What is required -
Nothing but the pictures should be dropped; repeat the rest of the data below exactly.

Study material -

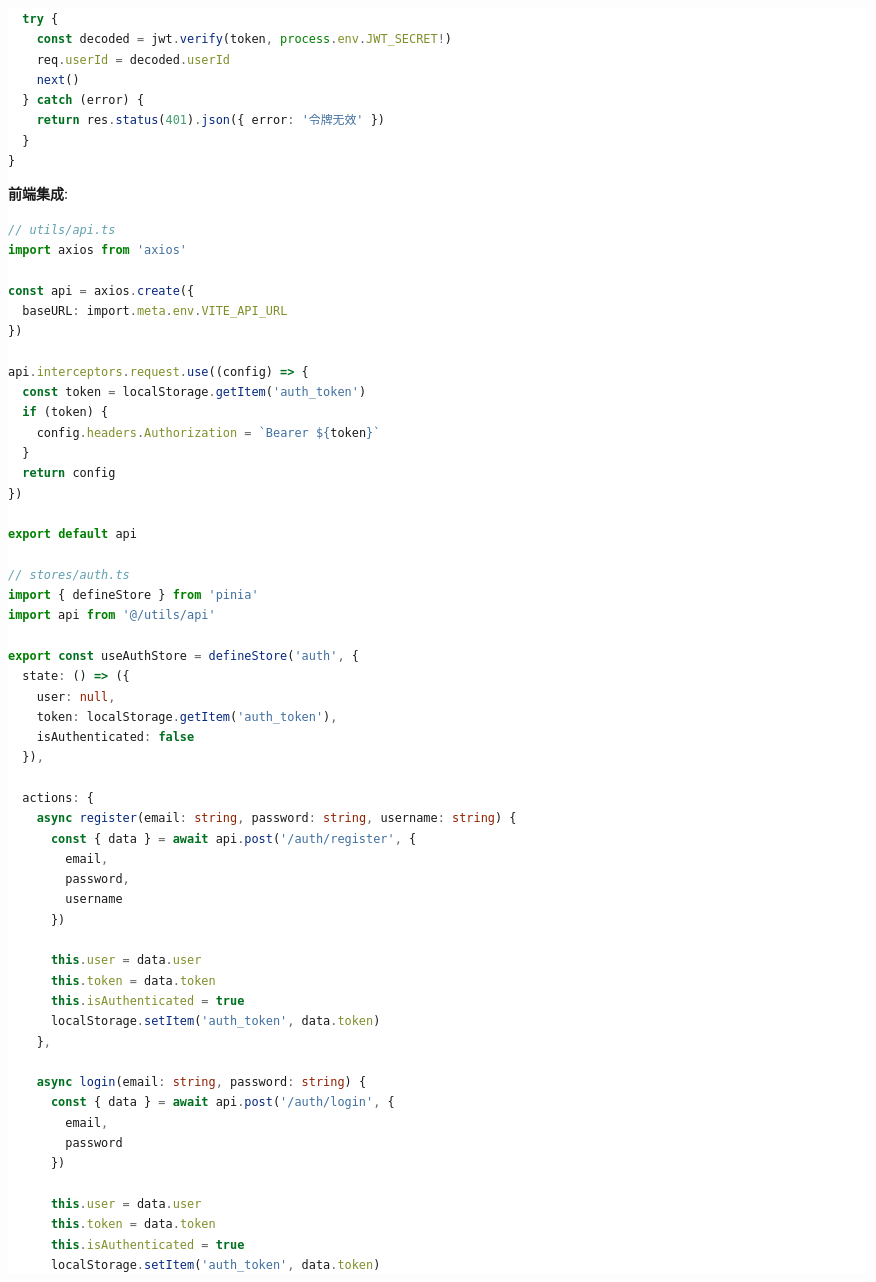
 ```typescript
  try {
    const decoded = jwt.verify(token, process.env.JWT_SECRET!)
    req.userId = decoded.userId
    next()
  } catch (error) {
    return res.status(401).json({ error: '令牌无效' })
  }
}
```

**前端集成**:
```typescript
// utils/api.ts
import axios from 'axios'

const api = axios.create({
  baseURL: import.meta.env.VITE_API_URL
})

api.interceptors.request.use((config) => {
  const token = localStorage.getItem('auth_token')
  if (token) {
    config.headers.Authorization = `Bearer ${token}`
  }
  return config
})

export default api

// stores/auth.ts
import { defineStore } from 'pinia'
import api from '@/utils/api'

export const useAuthStore = defineStore('auth', {
  state: () => ({
    user: null,
    token: localStorage.getItem('auth_token'),
    isAuthenticated: false
  }),
  
  actions: {
    async register(email: string, password: string, username: string) {
      const { data } = await api.post('/auth/register', {
        email,
        password,
        username
      })
      
      this.user = data.user
      this.token = data.token
      this.isAuthenticated = true
      localStorage.setItem('auth_token', data.token)
    },
    
    async login(email: string, password: string) {
      const { data } = await api.post('/auth/login', {
        email,
        password
      })
      
      this.user = data.user
      this.token = data.token
      this.isAuthenticated = true
      localStorage.setItem('auth_token', data.token)
```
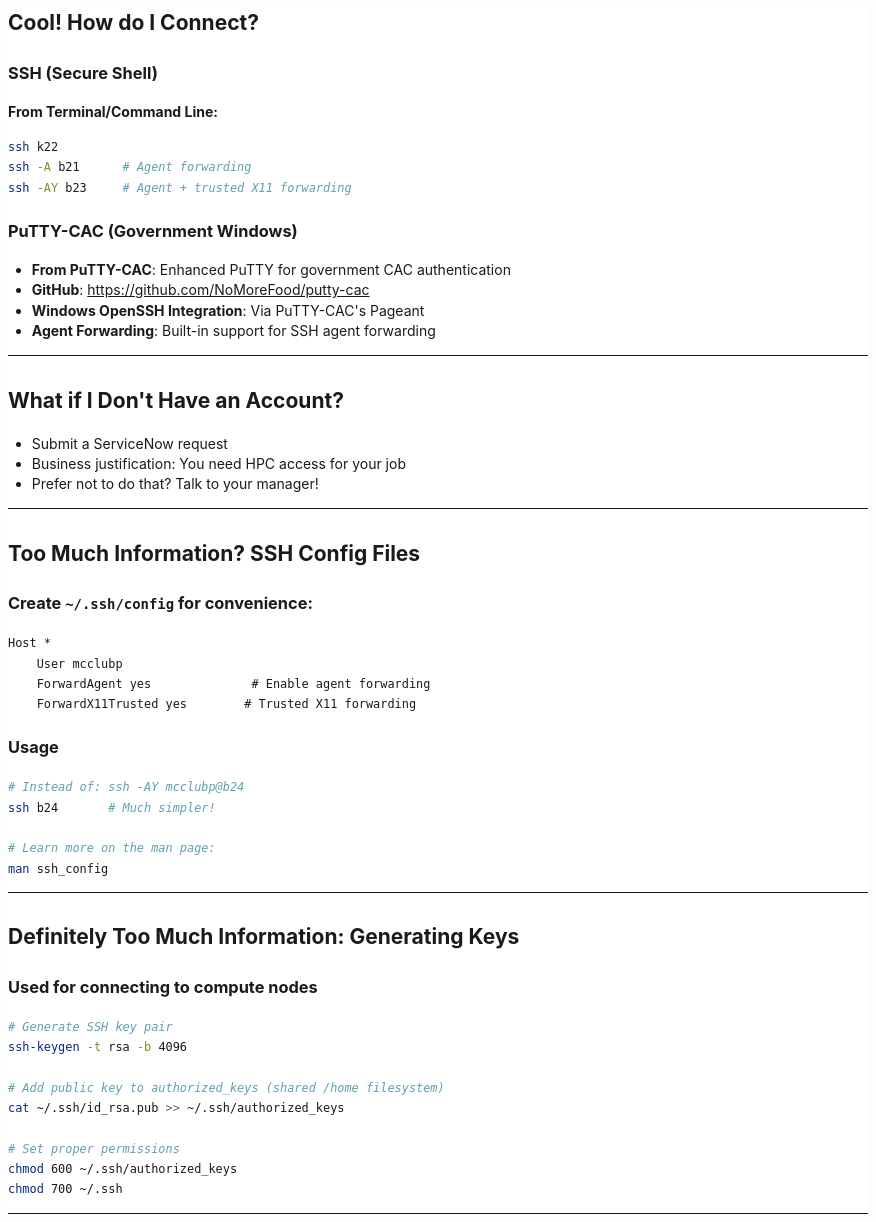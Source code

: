
## Cool! How do I Connect?

### SSH (Secure Shell)
**From Terminal/Command Line:**
```bash
ssh k22 
ssh -A b21      # Agent forwarding
ssh -AY b23     # Agent + trusted X11 forwarding
```

### PuTTY-CAC (Government Windows)
- **From PuTTY-CAC**: Enhanced PuTTY for government CAC authentication
- **GitHub**: https://github.com/NoMoreFood/putty-cac
- **Windows OpenSSH Integration**: Via PuTTY-CAC's Pageant
- **Agent Forwarding**: Built-in support for SSH agent forwarding

---

## What if I Don't Have an Account?

- Submit a ServiceNow request
- Business justification: You need HPC access for your job
- Prefer not to do that? Talk to your manager!
---

## Too Much Information? SSH Config Files

### Create `~/.ssh/config` for convenience:
```
Host *
    User mcclubp
    ForwardAgent yes              # Enable agent forwarding
    ForwardX11Trusted yes        # Trusted X11 forwarding
```

### Usage
```bash
# Instead of: ssh -AY mcclubp@b24
ssh b24       # Much simpler!

# Learn more on the man page:
man ssh_config
```

---

## Definitely Too Much Information: Generating Keys

### Used for connecting to compute nodes
```bash
# Generate SSH key pair
ssh-keygen -t rsa -b 4096

# Add public key to authorized_keys (shared /home filesystem)
cat ~/.ssh/id_rsa.pub >> ~/.ssh/authorized_keys

# Set proper permissions
chmod 600 ~/.ssh/authorized_keys
chmod 700 ~/.ssh
```

---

Your response -
 ```typescript
  try {
    const decoded = jwt.verify(token, process.env.JWT_SECRET!)
    req.userId = decoded.userId
    next()
  } catch (error) {
    return res.status(401).json({ error: '令牌无效' })
  }
}
```

**前端集成**:
```typescript
// utils/api.ts
import axios from 'axios'

const api = axios.create({
  baseURL: import.meta.env.VITE_API_URL
})

api.interceptors.request.use((config) => {
  const token = localStorage.getItem('auth_token')
  if (token) {
    config.headers.Authorization = `Bearer ${token}`
  }
  return config
})

export default api

// stores/auth.ts
import { defineStore } from 'pinia'
import api from '@/utils/api'

export const useAuthStore = defineStore('auth', {
  state: () => ({
    user: null,
    token: localStorage.getItem('auth_token'),
    isAuthenticated: false
  }),
  
  actions: {
    async register(email: string, password: string, username: string) {
      const { data } = await api.post('/auth/register', {
        email,
        password,
        username
      })
      
      this.user = data.user
      this.token = data.token
      this.isAuthenticated = true
      localStorage.setItem('auth_token', data.token)
    },
    
    async login(email: string, password: string) {
      const { data } = await api.post('/auth/login', {
        email,
        password
      })
      
      this.user = data.user
      this.token = data.token
      this.isAuthenticated = true
      localStorage.setItem('auth_token', data.token)
```
Source code

:
## Cool! How do I Connect?

### SSH (Secure Shell)
**From Terminal/Command Line:**
```bash
ssh k22 
ssh -A b21      # Agent forwarding
ssh -AY b23     # Agent + trusted X11 forwarding
```

### PuTTY-CAC (Government Windows)
- **From PuTTY-CAC**: Enhanced PuTTY for government CAC authentication
- **GitHub**: https://github.com/NoMoreFood/putty-cac
- **Windows OpenSSH Integration**: Via PuTTY-CAC's Pageant
- **Agent Forwarding**: Built-in support for SSH agent forwarding

---

## What if I Don't Have an Account?

- Submit a ServiceNow request
- Business justification: You need HPC access for your job
- Prefer not to do that? Talk to your manager!
---

## Too Much Information? SSH Config Files

### Create `~/.ssh/config` for convenience:
```
Host *
    User mcclubp
    ForwardAgent yes              # Enable agent forwarding
    ForwardX11Trusted yes        # Trusted X11 forwarding
```

### Usage
```bash
# Instead of: ssh -AY mcclubp@b24
ssh b24       # Much simpler!

# Learn more on the man page:
man ssh_config
```

---

## Definitely Too Much Information: Generating Keys

### Used for connecting to compute nodes
```bash
# Generate SSH key pair
ssh-keygen -t rsa -b 4096

# Add public key to authorized_keys (shared /home filesystem)
cat ~/.ssh/id_rsa.pub >> ~/.ssh/authorized_keys

# Set proper permissions
chmod 600 ~/.ssh/authorized_keys
chmod 700 ~/.ssh
```

---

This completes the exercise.